WHAT IS BEING ASKED:
The answer must be every line of the data that holds the word "href".

EXERCISE INPUT:
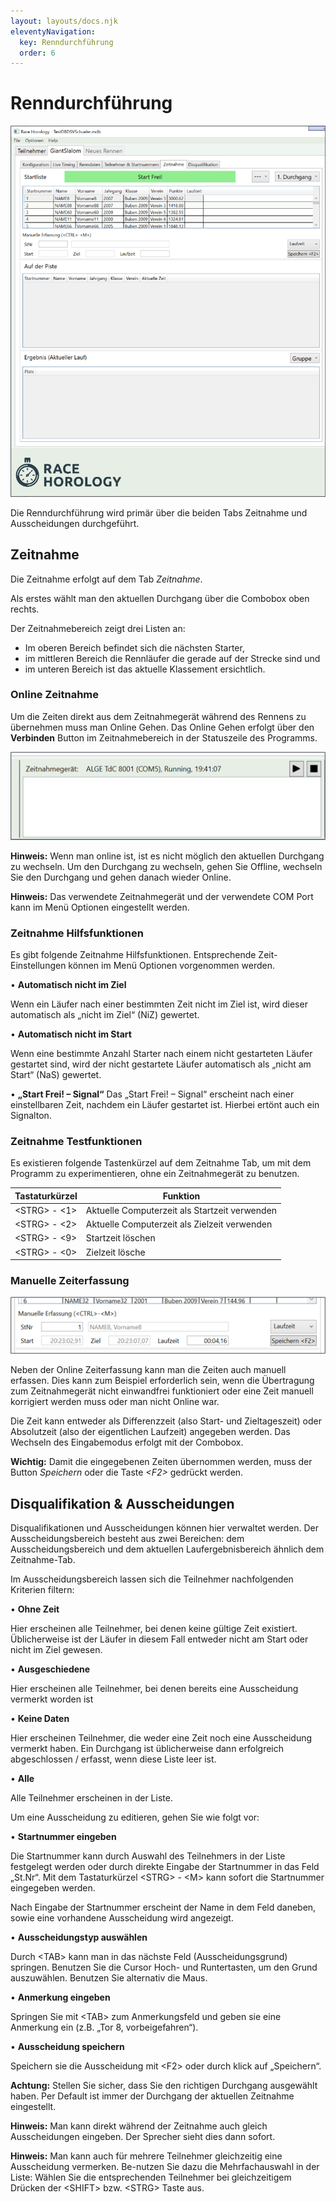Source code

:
 ```yaml
---
layout: layouts/docs.njk
eleventyNavigation:
  key: Renndurchführung
  order: 6
---
```


# Renndurchführung

![Zeitnahmetab](../../assets/images/de/zeitnahmetab.png)

Die Renndurchführung wird primär über die beiden Tabs Zeitnahme und Ausscheidungen durchgeführt.

##	Zeitnahme

Die Zeitnahme erfolgt auf dem Tab *Zeitnahme*.

Als erstes wählt man den aktuellen Durchgang über die Combobox oben rechts.

Der Zeitnahmebereich zeigt drei Listen an: 

-	Im oberen Bereich befindet sich die nächsten Starter, 
-	im mittleren Bereich die Rennläufer die gerade auf der Strecke sind und 
-	im unteren Bereich ist das aktuelle Klassement ersichtlich. 

###	Online Zeitnahme

Um die Zeiten direkt aus dem Zeitnahmegerät während des Rennens zu übernehmen muss man Online Gehen. Das Online Gehen erfolgt über den **Verbinden** Button im Zeitnahmebereich in der Statuszeile des Programms. 

![Zeitnahmetab](../../assets/images/de/statuszeile.png)

**Hinweis:** Wenn man online ist, ist es nicht möglich den aktuellen Durchgang zu wechseln. Um den Durchgang zu wechseln, gehen Sie Offline, wechseln Sie den Durchgang und gehen danach wieder Online.

**Hinweis:** Das verwendete Zeitnahmegerät und der verwendete COM Port kann im Menü Optionen eingestellt werden.

###	Zeitnahme Hilfsfunktionen

Es gibt folgende Zeitnahme Hilfsfunktionen. Entsprechende Zeit-Einstellungen können im Menü Optionen vorgenommen werden.

•	**Automatisch nicht im Ziel**

Wenn ein Läufer nach einer bestimmten Zeit nicht im Ziel ist, wird dieser automatisch als „nicht im Ziel“ (NiZ) gewertet.

•	**Automatisch nicht im Start**

Wenn eine bestimmte Anzahl Starter nach einem nicht gestarteten Läufer gestartet sind, wird der nicht gestartete Läufer automatisch als „nicht am Start“ (NaS) gewertet.

•	**„Start Frei! – Signal“**
Das „Start Frei! – Signal“ erscheint nach einer einstellbaren Zeit, nachdem ein Läufer gestartet ist. Hierbei ertönt auch ein Signalton. 

###	Zeitnahme Testfunktionen

Es existieren folgende Tastenkürzel auf dem Zeitnahme Tab, um mit dem Programm zu experimentieren, ohne ein Zeitnahmegerät zu benutzen.

| Tastaturkürzel | Funktion |
| - | - |
| \<STRG> - <1> | Aktuelle Computerzeit als Startzeit verwenden |
| \<STRG> - <2> | Aktuelle Computerzeit als Zielzeit verwenden |
| \<STRG> - <9> | Startzeit löschen |
| \<STRG> - <0> | Zielzeit lösche |

### Manuelle Zeiterfassung

![Zeitnahmetab](../../assets/images/de/manuellezeiterfassung.png)

Neben der Online Zeiterfassung kann man die Zeiten auch manuell erfassen. Dies kann zum Beispiel erforderlich sein, wenn die Übertragung zum Zeitnahmegerät nicht einwandfrei funktioniert oder eine Zeit manuell korrigiert werden muss oder man nicht Online war.

Die Zeit kann entweder als Differenzzeit (also Start- und Zieltageszeit) oder Absolutzeit (also der eigentlichen Laufzeit) angegeben werden. Das Wechseln des Eingabemodus erfolgt mit der Combobox.

**Wichtig:** Damit die eingegebenen Zeiten übernommen werden, muss der Button *Speichern* oder die Taste *\<F2>* gedrückt werden.

##	Disqualifikation & Ausscheidungen

Disqualifikationen und Ausscheidungen können hier verwaltet werden. Der Ausscheidungsbereich besteht aus zwei Bereichen: dem Ausscheidungsbereich und dem aktuellen Laufergebnisbereich ähnlich dem Zeitnahme-Tab.

Im Ausscheidungsbereich lassen sich die Teilnehmer nachfolgenden Kriterien filtern:

•	**Ohne Zeit**

Hier erscheinen alle Teilnehmer, bei denen keine gültige Zeit existiert. Üblicherweise ist der Läufer in diesem Fall entweder nicht am Start oder nicht im Ziel gewesen.

•	**Ausgeschiedene**

Hier erscheinen alle Teilnehmer, bei denen bereits eine Ausscheidung vermerkt worden ist 

•	**Keine Daten**

Hier erscheinen Teilnehmer, die weder eine Zeit noch eine Ausscheidung vermerkt haben. Ein Durchgang ist üblicherweise dann erfolgreich abgeschlossen / erfasst, wenn diese Liste leer ist.

•	**Alle**

Alle Teilnehmer erscheinen in der Liste.

Um eine Ausscheidung zu editieren, gehen Sie wie folgt vor:

•	**Startnummer eingeben**

Die Startnummer kann durch Auswahl des Teilnehmers in der Liste festgelegt werden oder durch direkte Eingabe der Startnummer in das Feld „St.Nr“. Mit dem Tastaturkürzel \<STRG> - \<M> kann sofort die Startnummer eingegeben werden.

Nach Eingabe der Startnummer erscheint der Name in dem Feld daneben, sowie eine vorhandene Ausscheidung wird angezeigt.

•	**Ausscheidungstyp auswählen**

Durch \<TAB> kann man in das nächste Feld (Ausscheidungsgrund) springen. Benutzen Sie die Cursor Hoch- und Runtertasten, um den Grund auszuwählen.
Benutzen Sie alternativ die Maus.

•	**Anmerkung eingeben**

Springen Sie mit \<TAB> zum Anmerkungsfeld und geben sie eine Anmerkung ein (z.B. „Tor 8, vorbeigefahren“).

•	**Ausscheidung speichern**

Speichern sie die Ausscheidung mit \<F2> oder durch klick auf „Speichern“.

**Achtung:** Stellen Sie sicher, dass Sie den richtigen Durchgang ausgewählt haben. Per Default ist immer der Durchgang der aktuellen Zeitnahme eingestellt.

**Hinweis:** Man kann direkt während der Zeitnahme auch gleich Ausscheidungen eingeben. Der Sprecher sieht dies dann sofort.

**Hinweis:** Man kann auch für mehrere Teilnehmer gleichzeitig eine Ausscheidung vermerken. Be-nutzen Sie dazu die Mehrfachauswahl in der Liste: Wählen Sie die entsprechenden Teilnehmer bei gleichzeitigem Drücken der \<SHIFT> bzw. \<STRG> Taste aus.
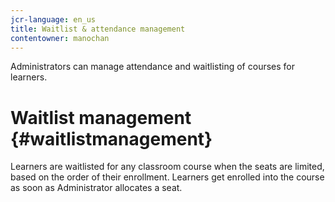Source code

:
 ```yaml
---
jcr-language: en_us
title: Waitlist & attendance management
contentowner: manochan
---
```

Administrators can manage attendance and waitlisting of courses for learners.

# Waitlist management  {#waitlistmanagement}

Learners are waitlisted for any classroom course when the seats are limited, based on the order of their enrollment. Learners get enrolled into the course as soon as Administrator allocates a seat.
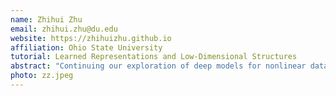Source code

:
 ```yaml
---
name: Zhihui Zhu
email: zhihui.zhu@du.edu
website: https://zhihuizhu.github.io
affiliation: Ohio State University
tutorial: Learned Representations and Low-Dimensional Structures
abstract: "Continuing our exploration of deep models for nonlinear data, we will begin to delve into learned representations, network architectures, regularizations, and beyond. We will see how the tools for nonconvexity developed previously shed light on the learned representations produced by deep networks, through connections to matrix factorization. We will observe how algorithms that interact with data will expose additional connections to low-dimensional models, through implicit regularization of the network parameters."
photo: zz.jpeg
---
```

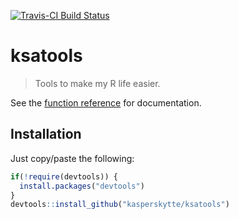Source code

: [![Travis-CI Build Status](https://travis-ci.org/KasperSkytte/ksatools.svg?branch=master)](https://travis-ci.org/KasperSkytte/ksatools)

# ksatools
> Tools to make my R life easier.

See the [function reference](https://kasperskytte.github.io/ksatools/reference/index.html) for documentation.

## Installation
Just copy/paste the following:
```r
if(!require(devtools)) {
  install.packages("devtools")
}
devtools::install_github("kasperskytte/ksatools")
```
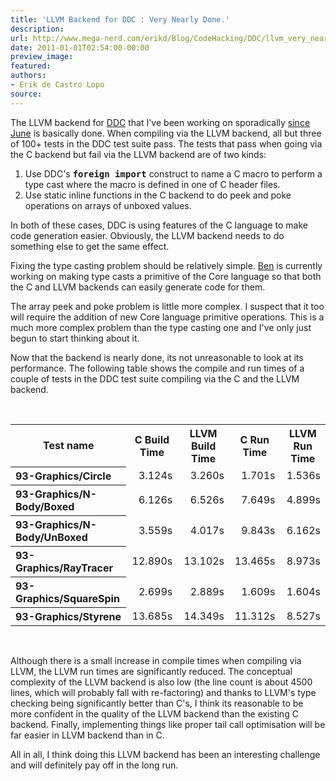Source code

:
 ```yaml
---
title: 'LLVM Backend for DDC : Very Nearly Done.'
description:
url: http://www.mega-nerd.com/erikd/Blog/CodeHacking/DDC/llvm_very_nearly_done.html
date: 2011-01-01T02:54:00-00:00
preview_image:
featured:
authors:
- Erik de Castro Lopo
source:
---
```




<p>
The LLVM backend for
	<a href="http://disciple.ouroborus.net/">
	DDC</a>
that I've been working on sporadically
	<a href="http://www.mega-nerd.com/erikd/Blog/CodeHacking/DDC/llvm_backend.html">
	since June</a>
is basically done.
When compiling via the LLVM backend, all but three of 100+ tests in the DDC
test suite pass.
The tests that pass when going via the C backend but fail via the LLVM backend
are of two kinds:
</p>

<ol>
	<li>Use DDC's <tt><b>foreign import</b></tt> construct to name a C macro
		 to perform a type cast where the macro is defined in one of C header
		 files.
		</li>
	<li>Use static inline functions in the C backend to do peek and poke
		operations on arrays of unboxed values.
		</li>
</ol>

<p>
In both of these cases, DDC is using features of the C language to make code
generation easier.
Obviously, the LLVM backend needs to do something else to get the same effect.
</p>

<p>
Fixing the type casting problem should be relatively simple.
<a href="http://www.cse.unsw.edu.au/~benl/ - [403 Forbidden]">
	Ben</a>
is currently working on making type casts a primitive of the Core language
so that both the C and LLVM backends can easily generate code for them.
</p>

<p>
The array peek and poke problem is little more complex.
I suspect that it too will require the addition of new Core language primitive
operations.
This is a much more complex problem than the type casting one and I've only just
begun to start thinking about it.
</p>

<p>
Now that the backend is nearly done, its not unreasonable to look at its
performance.
The following table shows the compile and run times of a couple of tests in the
DDC test suite compiling via the C and the LLVM backend.
</p>

<br/>

<center>
<table class="simple">
	<tr>
		<th>Test name</th>
			<th>C Build Time</th>
			<th>LLVM Build Time</th>
			<th>C Run Time</th>
			<th>LLVM Run Time</th>
	</tr>
	<tr>
		<th align="left">93-Graphics/Circle</th>
			<td align="right">3.124s</td>
			<td align="right">3.260s</td>
			<td align="right">1.701s</td>
			<td align="right">1.536s</td>
	</tr>
	<tr>
		<th align="left">93-Graphics/N-Body/Boxed</th>
			<td align="right">6.126s</td>
			<td align="right">6.526s</td>
			<td align="right">7.649s</td>
			<td align="right">4.899s</td>
	</tr>
	<tr>
		<th align="left">93-Graphics/N-Body/UnBoxed</th>
			<td align="right">3.559s</td>
			<td align="right">4.017s</td>
			<td align="right">9.843s</td>
			<td align="right">6.162s</td>
	</tr>
	<tr>
		<th align="left">93-Graphics/RayTracer</th>
			<td align="right">12.890s</td>
			<td align="right">13.102s</td>
			<td align="right">13.465s</td>
			<td align="right">8.973s</td>
	</tr>
	<tr>
 		<th align="left">93-Graphics/SquareSpin</th>
			<td align="right">2.699s</td>
			<td align="right">2.889s</td>
			<td align="right">1.609s</td>
			<td align="right">1.604s</td>
	</tr>
	<tr>
		<th align="left">93-Graphics/Styrene</th>
			<td align="right">13.685s</td>
			<td align="right">14.349s</td>
			<td align="right">11.312s</td>
			<td align="right">8.527s</td>
	</tr>

</table>
</center>

<br/>

<p>
Although there is a small increase in compile times when compiling via LLVM, the
LLVM run times are significantly reduced.
The conceptual complexity of the LLVM backend is also low (the line count is
about 4500 lines, which will probably fall with re-factoring) and thanks to
LLVM's type checking being significantly better than C's, I think its reasonable
to be more confident in the quality of the LLVM backend than the existing C
backend.
Finally, implementing things like proper tail call optimisation will be far
easier in LLVM backend than in C.
</p>

<p>
All in all, I think doing this LLVM backend has been an interesting challenge
and will definitely pay off in the long run.
</p>


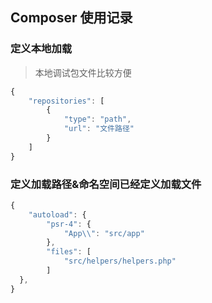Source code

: Composer 使用记录
-----------------

### 定义本地加载
>本地调试包文件比较方便
```js
{
    "repositories": [
        {
            "type": "path",
            "url": "文件路径"
        }
    ]
}
```

### 定义加载路径&命名空间已经定义加载文件
```js
{
    "autoload": {
        "psr-4": {
            "App\\": "src/app"
        },
        "files": [
            "src/helpers/helpers.php"
        ]
  },
}
```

RESULT OF THIS EXERCISE:
	<a href="http://disciple.ouroborus.net/">
	<a href="http://www.mega-nerd.com/erikd/Blog/CodeHacking/DDC/llvm_backend.html">
<a href="http://www.cse.unsw.edu.au/~benl/ - [403 Forbidden]">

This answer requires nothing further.